● **Data supplied**
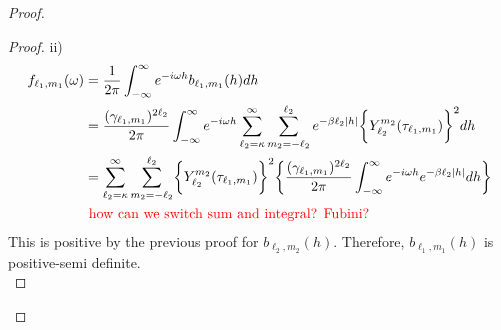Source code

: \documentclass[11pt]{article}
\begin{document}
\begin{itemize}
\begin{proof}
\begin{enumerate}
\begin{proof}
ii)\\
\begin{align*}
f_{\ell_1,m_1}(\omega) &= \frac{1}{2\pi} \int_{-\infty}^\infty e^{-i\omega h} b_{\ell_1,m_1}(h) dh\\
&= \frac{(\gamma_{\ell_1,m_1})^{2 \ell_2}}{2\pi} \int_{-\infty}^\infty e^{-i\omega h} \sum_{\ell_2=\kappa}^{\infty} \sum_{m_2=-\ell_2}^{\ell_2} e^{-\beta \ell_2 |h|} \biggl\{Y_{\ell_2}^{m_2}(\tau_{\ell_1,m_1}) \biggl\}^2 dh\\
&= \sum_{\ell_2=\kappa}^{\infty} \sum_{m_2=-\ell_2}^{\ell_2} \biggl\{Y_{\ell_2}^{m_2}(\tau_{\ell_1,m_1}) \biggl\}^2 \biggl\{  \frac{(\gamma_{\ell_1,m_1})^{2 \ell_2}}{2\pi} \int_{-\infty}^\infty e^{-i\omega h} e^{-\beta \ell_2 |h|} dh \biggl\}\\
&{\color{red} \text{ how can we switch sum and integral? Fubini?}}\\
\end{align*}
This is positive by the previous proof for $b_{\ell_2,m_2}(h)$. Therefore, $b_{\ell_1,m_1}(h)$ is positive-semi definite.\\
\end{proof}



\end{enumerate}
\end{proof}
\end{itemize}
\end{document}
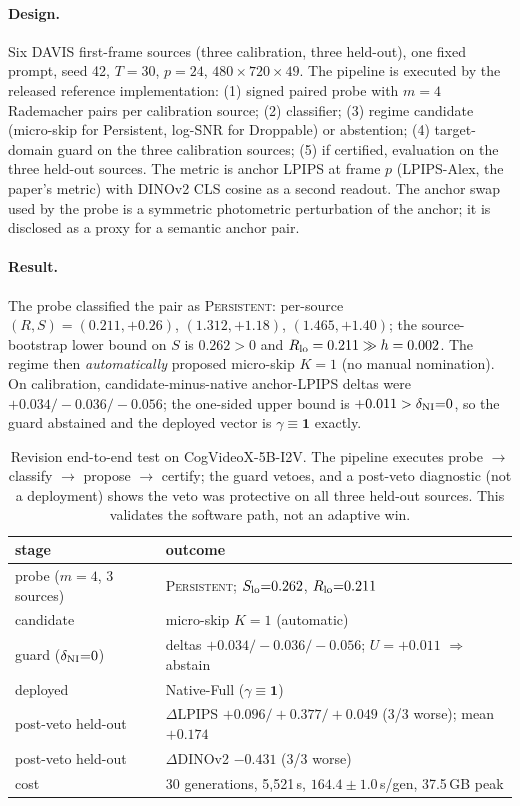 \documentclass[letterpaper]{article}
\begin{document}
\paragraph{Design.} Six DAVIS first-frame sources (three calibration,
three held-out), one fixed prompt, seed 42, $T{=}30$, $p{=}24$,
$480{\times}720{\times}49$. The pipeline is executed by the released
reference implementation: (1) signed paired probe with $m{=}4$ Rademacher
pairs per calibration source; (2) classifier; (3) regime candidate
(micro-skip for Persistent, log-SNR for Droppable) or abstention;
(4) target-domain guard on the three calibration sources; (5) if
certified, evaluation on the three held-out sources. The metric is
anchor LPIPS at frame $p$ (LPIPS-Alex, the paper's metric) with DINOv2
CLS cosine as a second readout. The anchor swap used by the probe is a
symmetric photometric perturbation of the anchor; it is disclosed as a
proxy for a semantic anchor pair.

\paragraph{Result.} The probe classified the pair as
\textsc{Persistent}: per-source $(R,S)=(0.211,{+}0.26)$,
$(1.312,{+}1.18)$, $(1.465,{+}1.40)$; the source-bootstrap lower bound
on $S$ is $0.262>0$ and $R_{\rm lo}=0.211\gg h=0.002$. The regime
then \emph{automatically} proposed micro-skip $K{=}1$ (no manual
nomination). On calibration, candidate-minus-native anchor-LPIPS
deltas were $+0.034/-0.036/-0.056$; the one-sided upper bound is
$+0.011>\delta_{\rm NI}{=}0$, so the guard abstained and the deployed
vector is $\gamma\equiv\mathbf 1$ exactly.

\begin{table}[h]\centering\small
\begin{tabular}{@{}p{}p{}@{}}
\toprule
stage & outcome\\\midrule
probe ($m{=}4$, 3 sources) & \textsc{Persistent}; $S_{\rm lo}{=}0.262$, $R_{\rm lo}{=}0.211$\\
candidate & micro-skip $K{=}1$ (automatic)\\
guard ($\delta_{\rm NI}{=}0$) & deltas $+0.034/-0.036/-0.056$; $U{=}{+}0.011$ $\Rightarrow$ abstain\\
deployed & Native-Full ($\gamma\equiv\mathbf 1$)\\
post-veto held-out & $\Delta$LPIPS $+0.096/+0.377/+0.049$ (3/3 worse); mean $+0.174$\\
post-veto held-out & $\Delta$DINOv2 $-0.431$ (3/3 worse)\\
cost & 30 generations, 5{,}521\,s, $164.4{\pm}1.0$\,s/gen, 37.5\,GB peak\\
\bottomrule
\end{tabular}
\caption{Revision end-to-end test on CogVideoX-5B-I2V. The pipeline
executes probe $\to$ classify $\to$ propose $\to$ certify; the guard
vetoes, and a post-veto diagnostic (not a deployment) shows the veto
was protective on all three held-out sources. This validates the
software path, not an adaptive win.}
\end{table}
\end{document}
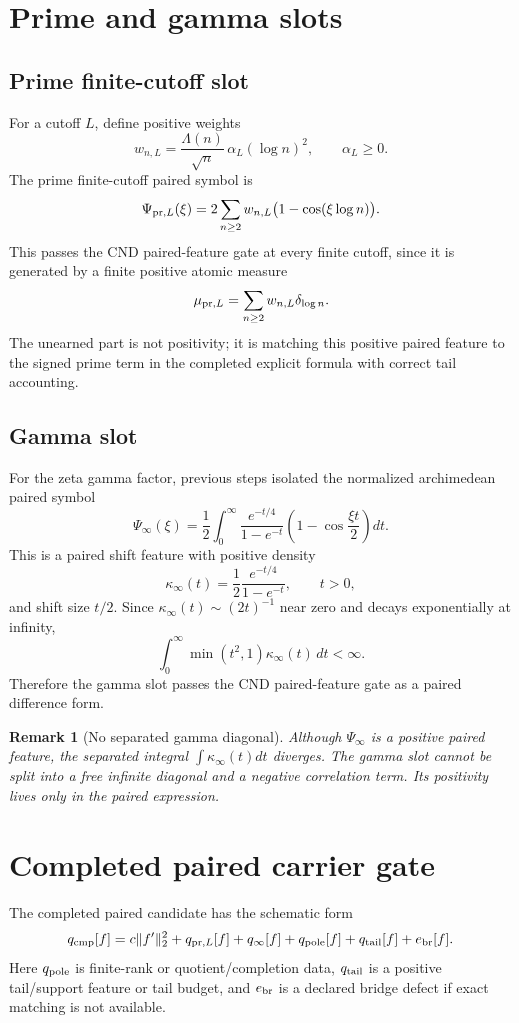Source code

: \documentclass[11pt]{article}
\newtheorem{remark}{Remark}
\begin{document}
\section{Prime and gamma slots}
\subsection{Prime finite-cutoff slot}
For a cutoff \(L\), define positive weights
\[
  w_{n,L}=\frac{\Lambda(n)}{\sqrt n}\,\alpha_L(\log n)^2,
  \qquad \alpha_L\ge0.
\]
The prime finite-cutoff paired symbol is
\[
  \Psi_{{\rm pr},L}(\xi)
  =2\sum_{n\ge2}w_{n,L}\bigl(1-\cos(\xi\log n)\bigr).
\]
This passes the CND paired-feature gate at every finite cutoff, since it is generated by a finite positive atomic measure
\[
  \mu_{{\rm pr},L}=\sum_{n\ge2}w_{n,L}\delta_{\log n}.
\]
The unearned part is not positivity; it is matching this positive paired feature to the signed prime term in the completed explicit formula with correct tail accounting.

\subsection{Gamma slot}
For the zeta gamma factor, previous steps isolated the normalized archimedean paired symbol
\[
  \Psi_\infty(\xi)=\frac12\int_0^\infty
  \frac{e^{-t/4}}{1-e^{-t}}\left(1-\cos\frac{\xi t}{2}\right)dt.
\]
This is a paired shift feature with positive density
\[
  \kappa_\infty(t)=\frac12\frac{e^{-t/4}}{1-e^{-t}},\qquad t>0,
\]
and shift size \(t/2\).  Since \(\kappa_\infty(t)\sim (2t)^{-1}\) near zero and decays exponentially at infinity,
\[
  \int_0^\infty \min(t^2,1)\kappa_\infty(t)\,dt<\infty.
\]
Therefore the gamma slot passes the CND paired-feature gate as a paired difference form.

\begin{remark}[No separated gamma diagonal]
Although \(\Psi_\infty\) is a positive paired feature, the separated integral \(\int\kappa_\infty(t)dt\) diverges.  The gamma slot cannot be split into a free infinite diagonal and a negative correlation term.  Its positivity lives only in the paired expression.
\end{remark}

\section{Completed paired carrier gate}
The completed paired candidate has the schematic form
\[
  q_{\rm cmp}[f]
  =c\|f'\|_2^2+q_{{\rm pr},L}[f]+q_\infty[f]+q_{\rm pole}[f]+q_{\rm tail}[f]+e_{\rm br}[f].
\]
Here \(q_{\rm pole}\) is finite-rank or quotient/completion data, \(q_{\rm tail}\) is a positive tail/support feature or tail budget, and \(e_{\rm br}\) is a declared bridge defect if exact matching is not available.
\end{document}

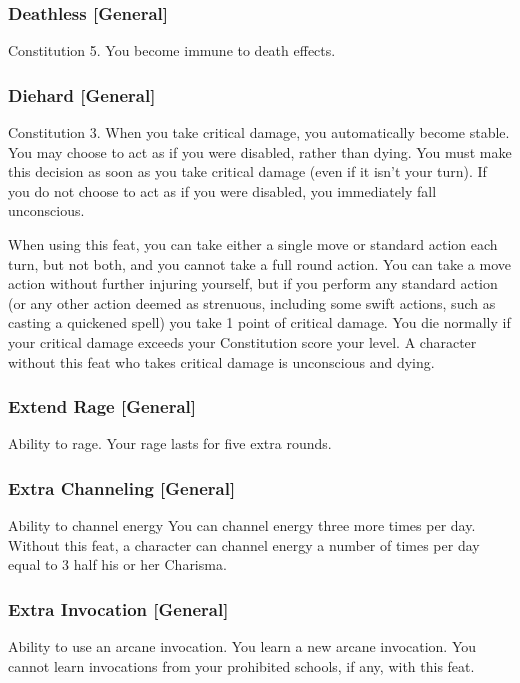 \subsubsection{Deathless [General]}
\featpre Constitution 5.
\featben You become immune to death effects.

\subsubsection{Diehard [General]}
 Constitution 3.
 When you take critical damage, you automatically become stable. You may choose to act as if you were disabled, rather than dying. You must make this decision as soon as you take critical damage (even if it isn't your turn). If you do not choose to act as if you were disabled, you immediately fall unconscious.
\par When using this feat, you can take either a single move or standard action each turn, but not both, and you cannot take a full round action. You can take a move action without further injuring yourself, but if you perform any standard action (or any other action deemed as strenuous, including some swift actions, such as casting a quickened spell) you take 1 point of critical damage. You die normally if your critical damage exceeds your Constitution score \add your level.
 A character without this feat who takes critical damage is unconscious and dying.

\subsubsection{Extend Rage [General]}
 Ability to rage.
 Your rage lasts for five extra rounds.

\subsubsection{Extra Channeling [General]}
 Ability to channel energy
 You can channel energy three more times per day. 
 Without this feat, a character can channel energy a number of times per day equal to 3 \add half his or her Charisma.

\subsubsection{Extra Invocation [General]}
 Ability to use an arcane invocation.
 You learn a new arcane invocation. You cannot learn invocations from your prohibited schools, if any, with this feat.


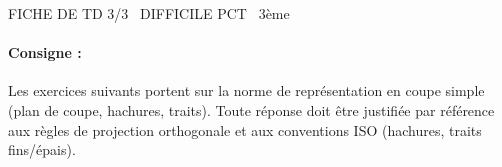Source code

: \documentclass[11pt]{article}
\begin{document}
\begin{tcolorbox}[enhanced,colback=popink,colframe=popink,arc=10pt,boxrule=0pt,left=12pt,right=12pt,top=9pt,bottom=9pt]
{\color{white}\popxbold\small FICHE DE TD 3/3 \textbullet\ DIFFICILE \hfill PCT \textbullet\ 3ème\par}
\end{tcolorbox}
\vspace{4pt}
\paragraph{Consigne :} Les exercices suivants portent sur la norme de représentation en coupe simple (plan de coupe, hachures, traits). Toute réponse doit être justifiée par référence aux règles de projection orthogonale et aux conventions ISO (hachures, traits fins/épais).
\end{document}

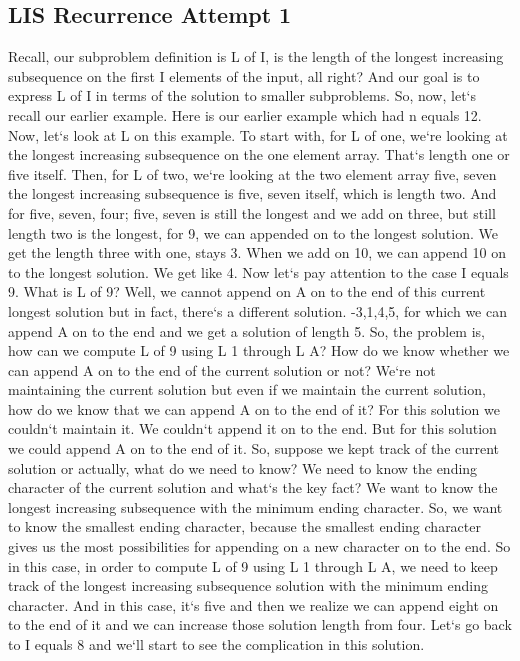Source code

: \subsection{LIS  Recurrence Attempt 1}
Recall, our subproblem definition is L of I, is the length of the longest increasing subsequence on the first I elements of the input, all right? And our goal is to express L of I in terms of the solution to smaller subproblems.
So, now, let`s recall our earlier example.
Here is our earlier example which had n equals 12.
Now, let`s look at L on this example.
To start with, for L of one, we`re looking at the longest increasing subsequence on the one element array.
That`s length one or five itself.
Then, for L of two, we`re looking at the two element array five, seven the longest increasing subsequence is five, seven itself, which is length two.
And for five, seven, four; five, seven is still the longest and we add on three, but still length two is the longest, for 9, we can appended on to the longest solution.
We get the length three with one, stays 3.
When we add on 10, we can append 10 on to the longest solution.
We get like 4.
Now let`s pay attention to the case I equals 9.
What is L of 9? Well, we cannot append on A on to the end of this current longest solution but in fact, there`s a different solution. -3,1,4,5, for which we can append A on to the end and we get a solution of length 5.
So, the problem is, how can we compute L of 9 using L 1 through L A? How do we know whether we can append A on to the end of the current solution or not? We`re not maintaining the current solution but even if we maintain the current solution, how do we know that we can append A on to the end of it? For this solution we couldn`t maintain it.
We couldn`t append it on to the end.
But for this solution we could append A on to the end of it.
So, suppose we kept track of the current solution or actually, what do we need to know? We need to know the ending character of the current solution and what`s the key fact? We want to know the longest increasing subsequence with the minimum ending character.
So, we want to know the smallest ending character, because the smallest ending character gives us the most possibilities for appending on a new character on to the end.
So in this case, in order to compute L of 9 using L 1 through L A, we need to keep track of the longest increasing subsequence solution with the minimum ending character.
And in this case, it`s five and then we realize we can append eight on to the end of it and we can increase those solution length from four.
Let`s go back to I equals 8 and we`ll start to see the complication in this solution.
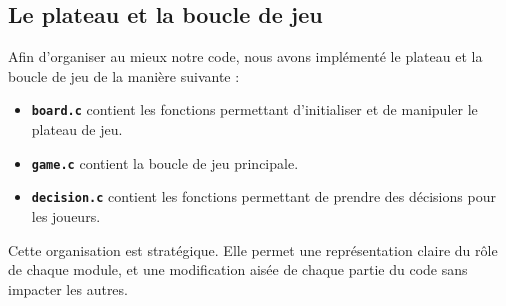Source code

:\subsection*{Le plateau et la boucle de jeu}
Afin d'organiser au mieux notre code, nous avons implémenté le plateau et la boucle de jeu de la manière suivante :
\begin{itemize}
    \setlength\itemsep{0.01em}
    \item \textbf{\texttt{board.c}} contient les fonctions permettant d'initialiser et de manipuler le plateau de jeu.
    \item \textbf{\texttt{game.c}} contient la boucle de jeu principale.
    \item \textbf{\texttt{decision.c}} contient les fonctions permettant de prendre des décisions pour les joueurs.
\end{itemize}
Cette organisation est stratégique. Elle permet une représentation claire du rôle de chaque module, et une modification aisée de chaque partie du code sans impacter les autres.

● **Task details**
Word for word, give again the lines from the first entry to the line with "pairs per calibration", inclusive. Exclude the pictures.

● **Written answer**
Source code

: \documentclass[11pt]{article}
\begin{document}
\begin{itemize}
\begin{proof}
\begin{enumerate}
\begin{proof}
ii)\\
\begin{align*}
f_{\ell_1,m_1}(\omega) &= \frac{1}{2\pi} \int_{-\infty}^\infty e^{-i\omega h} b_{\ell_1,m_1}(h) dh\\
&= \frac{(\gamma_{\ell_1,m_1})^{2 \ell_2}}{2\pi} \int_{-\infty}^\infty e^{-i\omega h} \sum_{\ell_2=\kappa}^{\infty} \sum_{m_2=-\ell_2}^{\ell_2} e^{-\beta \ell_2 |h|} \biggl\{Y_{\ell_2}^{m_2}(\tau_{\ell_1,m_1}) \biggl\}^2 dh\\
&= \sum_{\ell_2=\kappa}^{\infty} \sum_{m_2=-\ell_2}^{\ell_2} \biggl\{Y_{\ell_2}^{m_2}(\tau_{\ell_1,m_1}) \biggl\}^2 \biggl\{  \frac{(\gamma_{\ell_1,m_1})^{2 \ell_2}}{2\pi} \int_{-\infty}^\infty e^{-i\omega h} e^{-\beta \ell_2 |h|} dh \biggl\}\\
&{\color{red} \text{ how can we switch sum and integral? Fubini?}}\\
\end{align*}
This is positive by the previous proof for $b_{\ell_2,m_2}(h)$. Therefore, $b_{\ell_1,m_1}(h)$ is positive-semi definite.\\
\end{proof}



\end{enumerate}
\end{proof}
\end{itemize}
\end{document}
 \documentclass[letterpaper]{article}
\begin{document}
\paragraph{Design.} Six DAVIS first-frame sources (three calibration,
three held-out), one fixed prompt, seed 42, $T{=}30$, $p{=}24$,
$480{\times}720{\times}49$. The pipeline is executed by the released
reference implementation: (1) signed paired probe with $m{=}4$ Rademacher
pairs per calibration source; (2) classifier; (3) regime candidate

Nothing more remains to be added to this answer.